* _Required work_
Check every line below for the word "undefined" and copy each one that has it.

═════ Material for this task

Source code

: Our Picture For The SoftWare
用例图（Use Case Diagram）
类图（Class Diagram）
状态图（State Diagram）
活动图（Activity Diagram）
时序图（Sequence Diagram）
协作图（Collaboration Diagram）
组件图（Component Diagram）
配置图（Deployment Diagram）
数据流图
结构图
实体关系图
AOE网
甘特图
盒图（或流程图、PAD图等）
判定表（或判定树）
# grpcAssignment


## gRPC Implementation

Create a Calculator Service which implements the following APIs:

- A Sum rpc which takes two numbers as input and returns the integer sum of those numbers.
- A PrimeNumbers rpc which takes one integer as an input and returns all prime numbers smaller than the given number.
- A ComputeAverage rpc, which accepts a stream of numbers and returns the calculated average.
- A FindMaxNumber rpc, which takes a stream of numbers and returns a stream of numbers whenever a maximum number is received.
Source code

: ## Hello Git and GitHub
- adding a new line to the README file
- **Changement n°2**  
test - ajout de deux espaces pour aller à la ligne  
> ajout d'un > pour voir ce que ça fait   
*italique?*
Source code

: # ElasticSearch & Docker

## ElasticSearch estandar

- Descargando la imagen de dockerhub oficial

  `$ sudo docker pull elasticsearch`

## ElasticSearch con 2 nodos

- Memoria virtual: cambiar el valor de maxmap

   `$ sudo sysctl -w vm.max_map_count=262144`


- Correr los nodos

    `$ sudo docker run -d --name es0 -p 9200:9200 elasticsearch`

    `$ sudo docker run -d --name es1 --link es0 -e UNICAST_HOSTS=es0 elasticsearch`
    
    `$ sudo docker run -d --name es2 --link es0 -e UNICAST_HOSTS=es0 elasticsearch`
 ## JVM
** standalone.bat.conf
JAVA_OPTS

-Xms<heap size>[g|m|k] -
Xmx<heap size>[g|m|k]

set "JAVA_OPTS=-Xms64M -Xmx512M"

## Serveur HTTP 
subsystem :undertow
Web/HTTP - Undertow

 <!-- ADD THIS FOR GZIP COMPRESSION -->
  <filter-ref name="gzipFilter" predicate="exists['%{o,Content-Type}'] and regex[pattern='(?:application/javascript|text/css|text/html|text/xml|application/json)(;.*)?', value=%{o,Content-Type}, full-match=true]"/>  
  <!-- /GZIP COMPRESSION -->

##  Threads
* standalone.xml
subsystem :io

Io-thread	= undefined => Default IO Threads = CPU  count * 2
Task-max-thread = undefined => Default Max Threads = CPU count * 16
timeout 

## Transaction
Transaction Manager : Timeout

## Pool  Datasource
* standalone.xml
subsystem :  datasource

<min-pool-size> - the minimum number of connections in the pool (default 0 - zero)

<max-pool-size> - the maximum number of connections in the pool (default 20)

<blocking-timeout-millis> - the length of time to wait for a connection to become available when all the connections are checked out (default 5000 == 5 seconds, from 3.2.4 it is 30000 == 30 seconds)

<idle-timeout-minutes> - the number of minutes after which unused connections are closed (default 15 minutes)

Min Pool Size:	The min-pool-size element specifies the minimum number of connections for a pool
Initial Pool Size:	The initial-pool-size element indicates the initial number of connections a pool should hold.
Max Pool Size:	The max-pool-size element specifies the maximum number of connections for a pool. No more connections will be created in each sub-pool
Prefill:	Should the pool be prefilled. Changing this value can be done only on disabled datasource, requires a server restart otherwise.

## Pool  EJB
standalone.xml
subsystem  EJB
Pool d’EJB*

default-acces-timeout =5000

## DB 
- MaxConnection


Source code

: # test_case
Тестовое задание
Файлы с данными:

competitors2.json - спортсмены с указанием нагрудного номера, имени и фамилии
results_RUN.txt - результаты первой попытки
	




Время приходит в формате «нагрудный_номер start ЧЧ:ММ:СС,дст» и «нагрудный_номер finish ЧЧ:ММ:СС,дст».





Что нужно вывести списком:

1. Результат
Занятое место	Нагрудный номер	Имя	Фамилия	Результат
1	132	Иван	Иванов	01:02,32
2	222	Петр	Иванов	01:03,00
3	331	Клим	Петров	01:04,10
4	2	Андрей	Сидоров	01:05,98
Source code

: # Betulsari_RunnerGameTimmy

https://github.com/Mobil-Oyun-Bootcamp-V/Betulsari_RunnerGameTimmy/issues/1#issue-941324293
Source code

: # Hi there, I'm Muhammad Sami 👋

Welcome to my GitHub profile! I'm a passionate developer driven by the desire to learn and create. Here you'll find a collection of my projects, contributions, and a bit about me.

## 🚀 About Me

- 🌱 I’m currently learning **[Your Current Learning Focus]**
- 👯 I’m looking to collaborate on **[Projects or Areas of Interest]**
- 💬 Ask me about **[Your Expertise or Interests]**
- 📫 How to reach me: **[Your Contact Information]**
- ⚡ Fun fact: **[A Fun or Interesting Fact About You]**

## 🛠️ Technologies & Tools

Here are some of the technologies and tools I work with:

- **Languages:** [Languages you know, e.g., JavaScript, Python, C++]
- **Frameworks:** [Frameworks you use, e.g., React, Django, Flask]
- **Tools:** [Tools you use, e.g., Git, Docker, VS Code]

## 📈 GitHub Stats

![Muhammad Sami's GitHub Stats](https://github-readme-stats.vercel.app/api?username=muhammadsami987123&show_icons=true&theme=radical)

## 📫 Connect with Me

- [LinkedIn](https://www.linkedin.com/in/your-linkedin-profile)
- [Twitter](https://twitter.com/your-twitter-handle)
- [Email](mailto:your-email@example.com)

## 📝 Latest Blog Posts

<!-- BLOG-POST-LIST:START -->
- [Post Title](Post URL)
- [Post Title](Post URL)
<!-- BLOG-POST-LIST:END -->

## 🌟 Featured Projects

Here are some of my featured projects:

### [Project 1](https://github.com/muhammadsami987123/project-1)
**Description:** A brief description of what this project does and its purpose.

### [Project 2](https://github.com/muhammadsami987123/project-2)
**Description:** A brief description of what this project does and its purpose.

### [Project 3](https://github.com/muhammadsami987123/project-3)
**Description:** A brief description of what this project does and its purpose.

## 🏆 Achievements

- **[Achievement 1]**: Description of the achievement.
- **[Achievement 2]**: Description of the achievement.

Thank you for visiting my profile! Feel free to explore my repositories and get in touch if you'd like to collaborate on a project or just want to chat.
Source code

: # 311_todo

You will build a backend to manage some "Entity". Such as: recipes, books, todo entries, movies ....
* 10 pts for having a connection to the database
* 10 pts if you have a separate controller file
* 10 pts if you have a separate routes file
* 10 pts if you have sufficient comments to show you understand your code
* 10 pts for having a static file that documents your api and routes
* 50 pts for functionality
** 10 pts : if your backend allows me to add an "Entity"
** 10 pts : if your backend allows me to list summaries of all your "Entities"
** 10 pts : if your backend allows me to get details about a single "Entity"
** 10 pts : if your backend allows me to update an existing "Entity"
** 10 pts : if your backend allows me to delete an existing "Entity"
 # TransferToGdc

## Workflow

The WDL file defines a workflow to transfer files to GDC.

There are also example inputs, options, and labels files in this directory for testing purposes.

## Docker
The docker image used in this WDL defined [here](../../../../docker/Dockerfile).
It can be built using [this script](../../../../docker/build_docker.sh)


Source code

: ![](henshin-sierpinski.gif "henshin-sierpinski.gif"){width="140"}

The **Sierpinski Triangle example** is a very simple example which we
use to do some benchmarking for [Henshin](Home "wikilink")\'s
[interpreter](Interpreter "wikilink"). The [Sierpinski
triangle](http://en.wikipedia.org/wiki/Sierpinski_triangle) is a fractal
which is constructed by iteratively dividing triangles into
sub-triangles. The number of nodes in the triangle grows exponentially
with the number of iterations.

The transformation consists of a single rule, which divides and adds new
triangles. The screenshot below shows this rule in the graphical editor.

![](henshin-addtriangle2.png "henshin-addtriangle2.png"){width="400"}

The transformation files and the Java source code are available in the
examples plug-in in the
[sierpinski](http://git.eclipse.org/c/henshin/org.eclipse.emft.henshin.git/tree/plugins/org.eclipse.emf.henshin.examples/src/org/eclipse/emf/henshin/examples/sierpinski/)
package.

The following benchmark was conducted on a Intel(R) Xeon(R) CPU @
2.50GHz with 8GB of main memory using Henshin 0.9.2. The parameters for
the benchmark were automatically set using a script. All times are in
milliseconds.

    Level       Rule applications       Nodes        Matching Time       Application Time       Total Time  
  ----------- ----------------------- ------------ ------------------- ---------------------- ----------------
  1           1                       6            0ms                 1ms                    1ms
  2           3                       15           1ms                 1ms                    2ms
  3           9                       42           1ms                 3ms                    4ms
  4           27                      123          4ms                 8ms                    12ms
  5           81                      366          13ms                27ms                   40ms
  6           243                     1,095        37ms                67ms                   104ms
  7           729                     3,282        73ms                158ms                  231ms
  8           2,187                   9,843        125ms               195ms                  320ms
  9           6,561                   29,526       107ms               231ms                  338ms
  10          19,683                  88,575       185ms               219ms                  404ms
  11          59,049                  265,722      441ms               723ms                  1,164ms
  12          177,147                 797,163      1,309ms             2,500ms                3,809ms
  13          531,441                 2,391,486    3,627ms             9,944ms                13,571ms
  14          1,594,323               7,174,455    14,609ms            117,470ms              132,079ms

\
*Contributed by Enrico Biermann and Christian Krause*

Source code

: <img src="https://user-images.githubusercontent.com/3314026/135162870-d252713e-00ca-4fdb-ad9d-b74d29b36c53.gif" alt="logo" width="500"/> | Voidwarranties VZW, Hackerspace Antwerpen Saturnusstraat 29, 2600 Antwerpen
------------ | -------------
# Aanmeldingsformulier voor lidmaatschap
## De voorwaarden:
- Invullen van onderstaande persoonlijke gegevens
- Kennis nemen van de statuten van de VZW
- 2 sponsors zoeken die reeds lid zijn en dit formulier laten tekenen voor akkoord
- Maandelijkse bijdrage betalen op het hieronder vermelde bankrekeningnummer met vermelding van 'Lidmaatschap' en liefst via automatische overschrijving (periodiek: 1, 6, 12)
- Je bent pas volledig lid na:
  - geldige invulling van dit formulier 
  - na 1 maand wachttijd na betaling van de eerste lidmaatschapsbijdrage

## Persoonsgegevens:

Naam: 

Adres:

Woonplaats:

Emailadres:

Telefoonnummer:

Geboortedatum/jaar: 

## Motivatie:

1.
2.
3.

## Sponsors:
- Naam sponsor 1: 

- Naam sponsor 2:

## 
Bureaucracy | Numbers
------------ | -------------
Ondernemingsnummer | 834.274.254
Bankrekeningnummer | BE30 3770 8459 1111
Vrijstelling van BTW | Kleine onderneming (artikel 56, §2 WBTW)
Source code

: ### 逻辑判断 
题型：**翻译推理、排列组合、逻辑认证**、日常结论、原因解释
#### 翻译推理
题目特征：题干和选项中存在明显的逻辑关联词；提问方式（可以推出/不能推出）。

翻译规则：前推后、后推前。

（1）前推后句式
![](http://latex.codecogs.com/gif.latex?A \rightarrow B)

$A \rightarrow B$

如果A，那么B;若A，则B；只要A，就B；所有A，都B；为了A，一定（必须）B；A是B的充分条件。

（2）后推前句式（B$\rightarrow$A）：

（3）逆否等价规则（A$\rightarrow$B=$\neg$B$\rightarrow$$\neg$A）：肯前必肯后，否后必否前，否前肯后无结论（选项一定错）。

══════════

* _Solution below_
Io-thread	= undefined => Default IO Threads = CPU  count * 2
Task-max-thread = undefined => Default Max Threads = CPU count * 16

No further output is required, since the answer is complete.